Describe the Calnexin Cycle. What happens when it goes wrong?

A

The Calnexin cycle is a quality control mechanism that helps ensure proper folding and glycosylation of glycoproteins in the ER.

  1. First and second glucoses are removed.
  2. Resulting mono-glucosylated species binds calnexin to facilitate proper folding.
  3. If properly folded, the glycoprotein is transported to the Golgi.
  4. If not, it will re-enter the cycle to try and fold correctly. After so many attempts, the misfolded glycoprotein will be sent for degradation.

Excessive misfolded proteins triggers ER stress responses, either increasing its protein folding capacity of decreasing its folding load.

71
Q

Why is ricin associated with ‘bioterrorism’?

A

It binds the glycocalyx before being internalized and is taken into the ER where it splits into two chains. The a-chain cleaves a residue within the ribosome, blocking protein synthesis.

72
Q

Describe the process of O-linked glycosylation. How is the PTM removed?

A
  1. OGT attaches a GlcNAc molecule to the protein Ser/Thr
  2. Elongation of the sugar

It’s removed by OGases.

73
Q

Scientists studying O-GlcNAc residues used OGT to probe for accessibility. What did they notice when the probes were applied to lymphocytes, and what did this show?

A

The probes were internalized, showing most of the GlcNAc moieties were intracellular.

74
Q

What is thought to be the function of O-GlcNAc?

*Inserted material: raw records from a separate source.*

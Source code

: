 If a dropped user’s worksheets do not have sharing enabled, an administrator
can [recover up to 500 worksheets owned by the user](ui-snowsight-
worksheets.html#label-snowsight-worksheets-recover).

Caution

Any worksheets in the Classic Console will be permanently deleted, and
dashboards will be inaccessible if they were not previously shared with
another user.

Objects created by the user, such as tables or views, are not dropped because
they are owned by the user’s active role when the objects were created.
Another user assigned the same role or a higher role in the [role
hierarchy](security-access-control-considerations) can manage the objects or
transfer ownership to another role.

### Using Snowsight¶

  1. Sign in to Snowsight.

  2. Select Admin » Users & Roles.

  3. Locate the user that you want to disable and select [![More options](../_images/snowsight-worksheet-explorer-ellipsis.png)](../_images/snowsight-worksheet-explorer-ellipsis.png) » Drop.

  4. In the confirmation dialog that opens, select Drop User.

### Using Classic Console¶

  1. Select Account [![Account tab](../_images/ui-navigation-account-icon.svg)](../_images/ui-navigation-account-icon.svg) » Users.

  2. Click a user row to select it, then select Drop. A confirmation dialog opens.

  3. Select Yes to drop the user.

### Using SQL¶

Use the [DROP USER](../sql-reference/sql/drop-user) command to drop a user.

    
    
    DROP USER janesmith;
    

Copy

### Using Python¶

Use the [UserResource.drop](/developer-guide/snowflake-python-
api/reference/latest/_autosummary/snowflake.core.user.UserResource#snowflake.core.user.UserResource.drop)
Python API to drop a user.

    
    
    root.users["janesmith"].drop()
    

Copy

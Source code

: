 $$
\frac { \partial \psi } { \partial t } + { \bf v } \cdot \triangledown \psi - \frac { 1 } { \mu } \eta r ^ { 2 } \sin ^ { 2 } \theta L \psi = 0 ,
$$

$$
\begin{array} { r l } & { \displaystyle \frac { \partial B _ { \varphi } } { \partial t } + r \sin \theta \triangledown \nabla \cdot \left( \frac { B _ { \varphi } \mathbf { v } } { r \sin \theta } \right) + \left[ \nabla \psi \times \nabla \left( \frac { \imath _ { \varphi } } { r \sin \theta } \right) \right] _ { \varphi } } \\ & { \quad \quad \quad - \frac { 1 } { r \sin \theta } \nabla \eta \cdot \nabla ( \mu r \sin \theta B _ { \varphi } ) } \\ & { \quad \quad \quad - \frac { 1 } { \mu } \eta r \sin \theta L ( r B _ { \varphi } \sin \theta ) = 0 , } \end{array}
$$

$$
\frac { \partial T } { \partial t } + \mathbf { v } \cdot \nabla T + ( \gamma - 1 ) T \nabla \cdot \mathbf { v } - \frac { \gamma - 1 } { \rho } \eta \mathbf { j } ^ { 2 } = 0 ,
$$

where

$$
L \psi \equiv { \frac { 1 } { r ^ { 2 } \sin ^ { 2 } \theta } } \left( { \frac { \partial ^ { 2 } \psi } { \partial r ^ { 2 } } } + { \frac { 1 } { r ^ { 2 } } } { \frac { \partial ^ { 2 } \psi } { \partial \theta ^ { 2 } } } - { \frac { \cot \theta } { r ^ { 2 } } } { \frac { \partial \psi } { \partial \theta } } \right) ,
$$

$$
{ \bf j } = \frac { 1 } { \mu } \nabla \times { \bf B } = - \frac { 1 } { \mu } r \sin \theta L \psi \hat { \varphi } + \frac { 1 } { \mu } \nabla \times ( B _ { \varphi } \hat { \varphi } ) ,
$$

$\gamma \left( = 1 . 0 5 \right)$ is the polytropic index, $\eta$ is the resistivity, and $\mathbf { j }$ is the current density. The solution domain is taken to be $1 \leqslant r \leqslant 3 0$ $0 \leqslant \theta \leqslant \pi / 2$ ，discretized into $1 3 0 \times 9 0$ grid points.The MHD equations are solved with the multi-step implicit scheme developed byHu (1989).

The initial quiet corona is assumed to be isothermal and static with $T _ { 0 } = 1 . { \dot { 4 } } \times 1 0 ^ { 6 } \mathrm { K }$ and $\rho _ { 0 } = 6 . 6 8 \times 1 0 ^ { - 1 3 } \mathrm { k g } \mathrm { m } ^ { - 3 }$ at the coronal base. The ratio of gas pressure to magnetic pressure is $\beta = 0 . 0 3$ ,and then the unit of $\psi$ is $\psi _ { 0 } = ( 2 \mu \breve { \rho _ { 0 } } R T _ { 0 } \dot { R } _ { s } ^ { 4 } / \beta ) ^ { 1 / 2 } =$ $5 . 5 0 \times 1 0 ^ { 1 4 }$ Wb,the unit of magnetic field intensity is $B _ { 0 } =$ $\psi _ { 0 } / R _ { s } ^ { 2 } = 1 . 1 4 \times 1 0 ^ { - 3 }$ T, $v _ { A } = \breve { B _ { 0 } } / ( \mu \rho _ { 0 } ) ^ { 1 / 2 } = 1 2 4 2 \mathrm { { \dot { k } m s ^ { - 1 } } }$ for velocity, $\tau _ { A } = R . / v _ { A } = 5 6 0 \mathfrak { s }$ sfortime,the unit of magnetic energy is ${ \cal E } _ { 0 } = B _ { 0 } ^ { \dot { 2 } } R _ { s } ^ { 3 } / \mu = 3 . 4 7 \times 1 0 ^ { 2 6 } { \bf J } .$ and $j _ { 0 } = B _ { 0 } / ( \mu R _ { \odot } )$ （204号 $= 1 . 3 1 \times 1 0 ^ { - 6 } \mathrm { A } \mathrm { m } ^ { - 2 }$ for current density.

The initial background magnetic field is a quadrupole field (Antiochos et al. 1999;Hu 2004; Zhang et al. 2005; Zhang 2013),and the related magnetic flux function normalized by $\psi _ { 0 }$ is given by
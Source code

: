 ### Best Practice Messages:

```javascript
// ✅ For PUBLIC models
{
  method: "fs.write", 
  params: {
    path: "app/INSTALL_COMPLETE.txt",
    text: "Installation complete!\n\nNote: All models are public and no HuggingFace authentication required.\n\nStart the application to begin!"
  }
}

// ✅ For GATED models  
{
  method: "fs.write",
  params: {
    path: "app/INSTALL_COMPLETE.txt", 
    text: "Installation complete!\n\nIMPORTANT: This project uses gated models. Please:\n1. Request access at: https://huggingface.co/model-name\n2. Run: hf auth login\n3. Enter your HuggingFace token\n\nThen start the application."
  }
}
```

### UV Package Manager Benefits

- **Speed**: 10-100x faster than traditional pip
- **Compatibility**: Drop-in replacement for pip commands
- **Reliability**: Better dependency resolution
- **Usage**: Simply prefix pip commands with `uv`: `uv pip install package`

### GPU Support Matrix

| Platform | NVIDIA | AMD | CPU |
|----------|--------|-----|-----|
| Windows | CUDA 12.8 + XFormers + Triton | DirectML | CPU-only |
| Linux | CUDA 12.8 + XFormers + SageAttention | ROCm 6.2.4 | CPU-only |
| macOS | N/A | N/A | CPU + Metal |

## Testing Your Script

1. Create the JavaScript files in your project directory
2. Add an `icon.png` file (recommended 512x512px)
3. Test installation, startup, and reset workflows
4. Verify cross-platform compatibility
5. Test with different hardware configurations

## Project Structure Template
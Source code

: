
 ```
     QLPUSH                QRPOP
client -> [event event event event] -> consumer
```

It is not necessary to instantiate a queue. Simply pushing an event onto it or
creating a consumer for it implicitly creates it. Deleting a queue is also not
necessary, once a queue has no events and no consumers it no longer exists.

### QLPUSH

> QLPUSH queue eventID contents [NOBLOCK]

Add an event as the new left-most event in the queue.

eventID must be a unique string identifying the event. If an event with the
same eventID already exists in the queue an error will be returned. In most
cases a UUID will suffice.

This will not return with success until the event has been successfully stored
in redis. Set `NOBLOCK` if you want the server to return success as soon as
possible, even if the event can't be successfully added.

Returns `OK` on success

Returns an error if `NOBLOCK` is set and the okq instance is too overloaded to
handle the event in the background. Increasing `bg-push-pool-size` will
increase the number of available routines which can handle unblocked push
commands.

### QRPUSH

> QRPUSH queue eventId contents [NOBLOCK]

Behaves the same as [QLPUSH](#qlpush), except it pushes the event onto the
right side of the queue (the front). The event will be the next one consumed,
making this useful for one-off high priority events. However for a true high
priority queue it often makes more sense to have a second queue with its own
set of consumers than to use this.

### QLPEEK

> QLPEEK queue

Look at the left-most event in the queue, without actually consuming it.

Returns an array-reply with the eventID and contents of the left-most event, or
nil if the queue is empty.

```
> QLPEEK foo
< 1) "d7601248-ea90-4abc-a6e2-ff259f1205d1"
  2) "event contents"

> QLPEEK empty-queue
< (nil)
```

Why?

A

Regulatory PTM due to its short half-life. It’s thought to compete with O-phosphate via high levels of cross-talk which makes the regulation highly dynamic.

75
Q

How can intervention of the glycoprotein synthesis pathway block influenza virus entry?

A

Influenza enters host cells by binding to sialic acid-containing receptors on the cell surface. Once inside, new viral particles are assembled. To be released, virally-encoded neuraminidase must cleave the sialic acid residues. This prevents accumulation of viral particles on the cell surface which would otherwise trigger an immune response.

Inhibitors of neuraminidase prevent viral particle release and thus limit viral spread.

76
Q

How can intervention of the glycoprotein synthesis pathway make a person resistant to viral infections?

A

If a person has a deficiency in an enzyme involved in the Calnexin cycle, the viral proteins cannot fold properly and hence the person cannot be infected.

77
Q

How can intervention of the glycoprotein synthesis pathway prevent neuronal cell loss?

A

As the brain declines with age, there’s reduced O-linked modifications. Tau is O-linked, and increasing this modification is associated with reduced phosphorylation and hence reduced aggregation.

Thus, treatments that can prevent loss of O-linked modifications can help reduce neuronal cell loss.

78
Q

How might SMAC mimetics be used in cancer therapy?

A

Patients with higher SMAC expression, promoting apoptosis, have better remission rates from cancer. This led to the idea of synthesizing SMAC mimetics to promote apoptosis within cancer cells.

These have good tolerance with low-off target effects, but alone aren’t sufficient to reduce tumor size.